AN AVERAGE-BASED APPROACH FOR INITIAL CENTROID SELECTION IN K-MEANS ALGORITHM.
ABSTRACT: The underlying research work was focused on one of the standard k-means issue of initial centroid selection. An average based approach was used for avoiding random cluster initialization. The experiments of this study showed that the results obtained with proposed method were better and consistent. It was concluded that the proposed method had less classification error, reduced total number of iterations and took less execution time than random initialization method.
Key words: Data clustering, Partitioned-based clustering algorithms, K-means, Initial centroids.
Development in sensing and storage technology and significant progress in programs like internet search, video surveillance and digital imaging have increased data sets not only in volume but also in dimensions. In addition to progress in the volume of data, the diversity of data has also increased. This growth in both the size and diversity of data entails development in methods to automatically recognize procedure and precise the data (Jain, 2010).
Data clustering is a data mining and data analysis method, that produces refined views to the in-built structure of a data set by separating it into a number of disjoints or overlapping classes. Many researchers have addressed the clustering problem in many disciplines which reflects its extensive demand and effectiveness as one of the steps in exploratory data analysis (Velusamy et al., 2014).
The two broad classes of clustering algorithms include hierarchical and partitioned clustering algorithms (Vijayarani et al., 2014). K-means is one of the most extensively used partitioning based clustering algorithms. It is one of the most effective data mining algorithms for being simple, having ability to be easily scaled up and modified to a variety of environments and program fields (Tommikarkkainen, 2006). The result of k-means algorithm depends highly upon the choice of initial centroids (Erisoglu et al., 2011).
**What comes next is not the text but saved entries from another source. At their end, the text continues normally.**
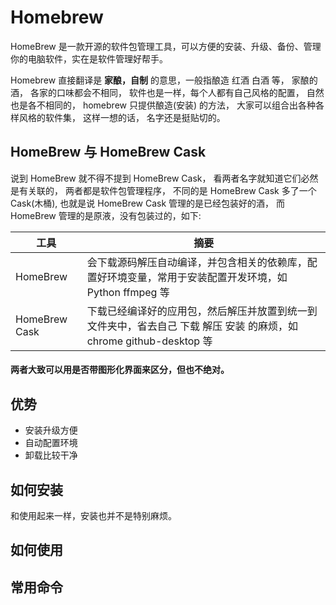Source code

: # Homebrew

HomeBrew 是一款开源的软件包管理工具，可以方便的安装、升级、备份、管理你的电脑软件，实在是软件管理好帮手。

Homebrew 直接翻译是 **家酿，自制** 的意思，一般指酿造 红酒 白酒 等， 家酿的酒， 各家的口味都会不相同， 软件也是一样，每个人都有自己风格的配置， 自然也是各不相同的， homebrew 只提供酿造(安装) 的方法， 大家可以组合出各种各样风格的软件集， 这样一想的话， 名字还是挺贴切的。

## HomeBrew 与 HomeBrew Cask

说到 HomeBrew 就不得不提到 HomeBrew Cask， 看两者名字就知道它们必然是有关联的， 两者都是软件包管理程序， 不同的是 HomeBrew Cask 多了一个 Cask(木桶), 也就是说 HomeBrew Cask 管理的是已经包装好的酒， 而 HomeBrew 管理的是原液，没有包装过的，如下:

工具          | 摘要
--------------|----------------------
HomeBrew      | 会下载源码解压自动编译，并包含相关的依赖库，配置好环境变量，常用于安装配置开发环境，如 Python ffmpeg 等
HomeBrew Cask | 下载已经编译好的应用包，然后解压并放置到统一到文件夹中，省去自己 下载 解压 安装 的麻烦，如 chrome github-desktop 等

>
#### 两者大致可以用是否带图形化界面来区分，但也不绝对。

## 优势

* 安装升级方便
* 自动配置环境
* 卸载比较干净

## 如何安装

和使用起来一样，安装也并不是特别麻烦。

## 如何使用

## 常用命令




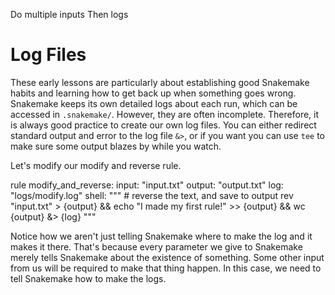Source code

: Do multiple inputs
Then logs

# Log Files

These early lessons are particularly about establishing good Snakemake habits
and learning how to get back up when something goes wrong. Snakemake keeps
its own detailed logs about each run, which can be accessed in `.snakemake/`. 
However, they are often incomplete. Therefore, it is always good practice to
create our own log files. You can either redirect standard output and error to the 
log file `&>`, or if you want you can use `tee` to make sure some output blazes by while
you watch.

Let's modify our modify and reverse rule.

rule modify_and_reverse:
    input:
        "input.txt"
    output:
        "output.txt"
    log: "logs/modify.log"
    shell:
        """
        # reverse the text, and save to output
        rev "input.txt" > {output} &&
        echo "I made my first rule!" >> {output} &&
        wc {output} &> {log}
        """

Notice how we aren't just telling Snakemake where to make the log and it makes it there.
That's because every parameter we give to Snakemake merely tells Snakemake about the existence of something.
Some other input from us will be required to
make that thing happen. In this case, we need to tell Snakemake how to make the logs.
Clustering is a technique of data mining that is used to group the data on the basis of similarities and dissimilarities among data points (Siraj and Abdoulha, 2007). It is an unsupervised organization of patterns into sets called clusters; where a cluster is collection of items which are similar to items in same clusters and are different to the items belonging to other clusters (Velmurugan, 2012). An ideal cluster is basically a set of points that is isolated and compacted (Naldi and Campello, 2015 and Verma et al., 2012). The chief goal of clustering is descriptive i.e. to discover a new set of categories to group a set of points, patterns or items (Jain et al., 1999).
Cluster analysis is another notation used for data clustering. It is a process of putting similar data into groups. It can find different types of similarity measures to categorize classes depending on the applications and their associated data. The precise definition of 'cluster' gave rise to many clustering algorithms with each using a distinct induction principle. These algorithms simultaneously discover all clusters as a partition of data without imposing a hierarchy. The basic aim of these algorithms is to decompose the set of items into a set of pre-set number of disjoint groups (Fayyad et al., 1996).
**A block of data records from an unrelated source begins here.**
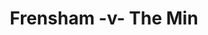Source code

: ---
year: "2012"
serialNumber: "0417" 
game: "Frensham"
title: "Frensham -v- The Min"
gameLocation: "Harrowdene Recreation Ground"
gameDate: ""
shortReport: ""
result: ""
resultType: ""
type: "game"
---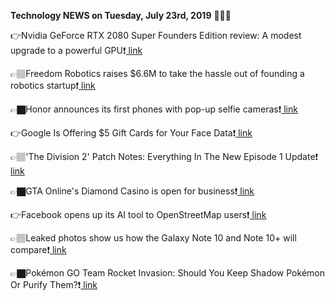 <b>Technology NEWS on Tuesday, July 23rd, 2019</b> 📡📡📡 

👉Nvidia GeForce RTX 2080 Super Founders Edition review: A modest upgrade to a powerful GPU❗️<a href='https://www.google.com/url?rct=j&sa=t&url=https://www.pcworld.com/article/3410798/nvidia-geforce-rtx-2080-super-founders-edition-review.html&ct=ga&cd=CAIyGmVjZmViYzNiZjFkNzQyNDM6Y29tOmVuOlVT&usg=AFQjCNFSDgx4Vd6FpfFLeHdEGCs2FIch1A'> link</a>

👉🏽Freedom Robotics raises $6.6M to take the hassle out of founding a robotics startup❗️<a href='https://www.google.com/url?rct=j&sa=t&url=https://techcrunch.com/2019/07/23/freedom-robotics-raises-6-6m-to-automate-robotic-fleets/&ct=ga&cd=CAIyGmVjZmViYzNiZjFkNzQyNDM6Y29tOmVuOlVT&usg=AFQjCNGCFl5fEiebjy0XuP8HFseE-rVjrg'> link</a>

👉🏿Honor announces its first phones with pop-up selfie cameras❗️<a href='https://www.google.com/url?rct=j&sa=t&url=https://www.theverge.com/circuitbreaker/2019/7/23/20706847/honor-9x-max-release-date-news-features-china-pop-up-selfie-camera&ct=ga&cd=CAIyGmVjZmViYzNiZjFkNzQyNDM6Y29tOmVuOlVT&usg=AFQjCNHvaLklJv_tEIWdSip6xxsRwgh6WQ'> link</a>

👉Google Is Offering $5 Gift Cards for Your Face Data❗️<a href='https://www.google.com/url?rct=j&sa=t&url=https://www.pcmag.com/news/369686/google-is-offering-5-gift-cards-for-your-face-data&ct=ga&cd=CAIyGmVjZmViYzNiZjFkNzQyNDM6Y29tOmVuOlVT&usg=AFQjCNEGo--tpHHyof2yZT_LYS5mtIVrHw'> link</a>

👉🏽'The Division 2' Patch Notes: Everything In The New Episode 1 Update❗️<a href='https://www.google.com/url?rct=j&sa=t&url=https://www.forbes.com/sites/davidthier/2019/07/23/the-division-2-patch-notes-everything-in-the-new-episode-1-update/&ct=ga&cd=CAIyGmVjZmViYzNiZjFkNzQyNDM6Y29tOmVuOlVT&usg=AFQjCNHBkkLs5gy5jYJWRbMBDQlRlfh7LQ'> link</a>

👉🏿GTA Online's Diamond Casino is open for business❗️<a href='https://www.google.com/url?rct=j&sa=t&url=https://www.pcgamer.com/gta-onlines-diamond-casino-is-open-for-business/&ct=ga&cd=CAIyGmVjZmViYzNiZjFkNzQyNDM6Y29tOmVuOlVT&usg=AFQjCNFp6AEHbA_QWAWbgV_7pjoAVnOXZw'> link</a>

👉Facebook opens up its AI tool to OpenStreetMap users❗️<a href='https://www.google.com/url?rct=j&sa=t&url=https://www.engadget.com/2019/07/23/facebook-opens-up-its-ai-tool-to-openstreetmap-users/&ct=ga&cd=CAIyGmVjZmViYzNiZjFkNzQyNDM6Y29tOmVuOlVT&usg=AFQjCNH029_ufzcJ2S119y_WxggN2fYUbw'> link</a>

👉🏽Leaked photos show us how the Galaxy Note 10 and Note 10+ will compare❗️<a href='https://www.google.com/url?rct=j&sa=t&url=https://bgr.com/2019/07/23/galaxy-note-10-release-date-soon-leaked-photos-note-10-plus/&ct=ga&cd=CAIyGmVjZmViYzNiZjFkNzQyNDM6Y29tOmVuOlVT&usg=AFQjCNFPj3NyiumOy94fti5Sa1tZ_Av43w'> link</a>

👉🏿Pokémon GO Team Rocket Invasion: Should You Keep Shadow Pokémon Or Purify Them?❗️<a href='https://www.google.com/url?rct=j&sa=t&url=https://www.forbes.com/sites/paultassi/2019/07/23/pokmon-go-team-rocket-invasion-should-you-keep-shadow-pokmon-or-purify-them/&ct=ga&cd=CAIyGmVjZmViYzNiZjFkNzQyNDM6Y29tOmVuOlVT&usg=AFQjCNEJos_Tmz5MTAhywNE4_C9Lm_AaiQ'> link</a>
In these methods, the whole data is separated into clusters, such that each data point has one cluster and each cluster has at least one data point. Such algorithms want that user should pre-set the number of clusters. An in-depth enumeration process of all partitions is required for achieving global optimality. Due to finite number of data points and distant partitions, exhaustive search methods can be used to avoid local minima problem. However, this is only true in theory because it is a NP-hard problem to find global optimal partition and exhaustive methods are not useful in practice (Tommikarkkainen, 2006).
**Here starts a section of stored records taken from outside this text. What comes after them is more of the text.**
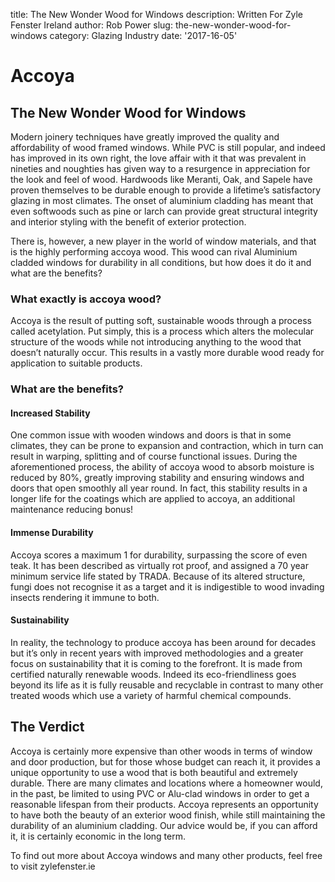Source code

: title: The New Wonder Wood for Windows
description: Written For Zyle Fenster Ireland
author: Rob Power
slug: the-new-wonder-wood-for-windows
category: Glazing Industry
date: '2017-16-05'
# Accoya
## The New Wonder Wood for Windows
Modern joinery techniques have greatly improved the quality and affordability of wood framed windows. While PVC is still popular, and indeed has improved in its own right, the love affair with it that was prevalent in nineties and noughties has given way to a resurgence in appreciation for the look and feel of wood. Hardwoods like Meranti, Oak, and Sapele have proven themselves to be durable enough to provide a lifetime’s satisfactory glazing in most climates. The onset of aluminium cladding has meant that even softwoods such as pine or larch can provide great structural integrity and interior styling with the benefit of exterior protection.

There is, however, a new player in the world of window materials, and that is the highly performing accoya wood. This wood can rival Aluminium cladded windows for durability in all conditions, but how does it do it and what are the benefits?
### What exactly is accoya wood?
Accoya is the result of putting soft, sustainable woods through a process called acetylation. Put simply, this is a process which alters the molecular structure of the woods while not introducing anything to the wood that doesn’t naturally occur. This results in a vastly more durable wood ready for application to suitable products.
### What are the benefits?
#### Increased Stability
One common issue with wooden windows and doors is that in some climates, they can be prone to expansion and contraction, which in turn can result in warping, splitting and of course functional issues. During the aforementioned process, the ability of accoya wood to absorb moisture is reduced by 80%, greatly improving stability and ensuring windows and doors that open smoothly all year round. In fact, this stability results in a longer life for the coatings which are applied to accoya, an additional maintenance reducing bonus!
#### Immense Durability
Accoya scores a maximum 1 for durability, surpassing the score of even teak. It has been described as virtually rot proof, and assigned a 70 year minimum service life stated by TRADA. Because of its altered structure, fungi does not recognise it as a target and it is indigestible to wood invading insects rendering it immune to both.
#### Sustainability
In reality, the technology to produce accoya has been around for decades but it’s only in recent years with improved methodologies and a greater focus on sustainability that it is coming to the forefront. It is made from certified naturally renewable woods. Indeed its eco-friendliness goes beyond its life as it is fully reusable and recyclable in contrast to many other treated woods which use a variety of harmful chemical compounds.
## The Verdict
Accoya is certainly more expensive than other woods in terms of window and door production, but for those whose budget can reach it, it provides a unique opportunity to use a wood that is both beautiful and extremely durable. There are many climates and locations where a homeowner would, in the past, be limited to using PVC or Alu-clad windows in order to get a reasonable lifespan from their products. Accoya represents an opportunity to have both the beauty of an exterior wood finish, while still maintaining the durability of an aluminium cladding. Our advice would be, if you can afford it, it is certainly economic in the long term.

To find out more about Accoya windows and many other products, feel free to visit zylefenster.ie
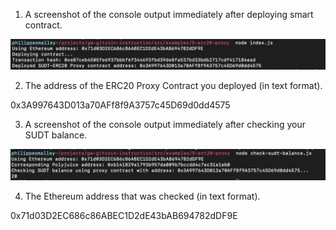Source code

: 1. A screenshot of the console output immediately after deploying smart contract.

![Alt text](deployment-output.png?raw=true "Screenshot of console output after deployment")


2. The address of the ERC20 Proxy Contract you deployed (in text format).

0x3A997643D013a70AFf8f9A3757c45D69d0dd4575

3. A screenshot of the console output immediately after checking your SUDT balance.

![Alt text](check-balance-output.png?raw=true "Screenshot of console output after check balance")

4. The Ethereum address that was checked (in text format).

0x71d03D2EC686c86ABEC1D2dE43bAB694782dDF9E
The underlying research was conducted to propose an average based method for initial centroid selection instead of random selection. The performance comparison of standard k-means and proposed method is provided based on classification error, execution time and number of iterations taken by each algorithm.
MATERIALS AND METHODS
The algorithms were implemented in visual studio 2015 using C# language and Iris data set whose specifications are shown in Table-1. The data set was taken from UCI Machine Learning Repository (http: //archive.ics.uci.edu/ml/datasets.html). The data set contained 3 classes named as Iris setosa, Iris versicolor and Iris virginica (Erisoglu et al., 2011). Fifty samples were placed in each class. Both algorithms were tested setting 'k' to different values. The data was used after applying Gaussian normalization. The purpose of normalizing data was to equalize the scale and the variability of the attributes (James, 2014). The results obtained in each case were compared.
Table: 1. Dataset.
The error percentage criterion was used to compare clustering results of both algorithms. As the data set held 3 classes, the error percentage was calculated using k=3. The error percentage was obtained from total number of items in the set of data and total misclassified objects using following formula:
Error = e / n x 100
Where e was total number of misclassified objects and n was the total number of objects in the entire data set (Bangoria, 2014).
Further, the clustering results were also compared against total number of iterations and execution time taken by each algorithm to reach final clustering. The comparison was made for different values of k.
The proposed method choose initial centroids in two steps. At step 1, it calculated the average of attributed values for each object and then created range based on these average values for each cluster depending on total number of clusters. It then assigned each object to the cluster whose range matched to the particular object's average value. In this way, k initial partitions were created. A check was also performed at this step to ensure that each cluster contained at least one object. At step 2, mean of each cluster was calculated and these mean points were marked as initial centroids. At step 3, sum of squared difference was calculated for each object from all cluster centers and the object was assigned to the cluster having closest cluster center. These steps for all objects resulted in new partitions. At step 4, new cluster centers were obtained taking mean of each cluster. The algorithm stopped when no change was seen at step 3 and 4.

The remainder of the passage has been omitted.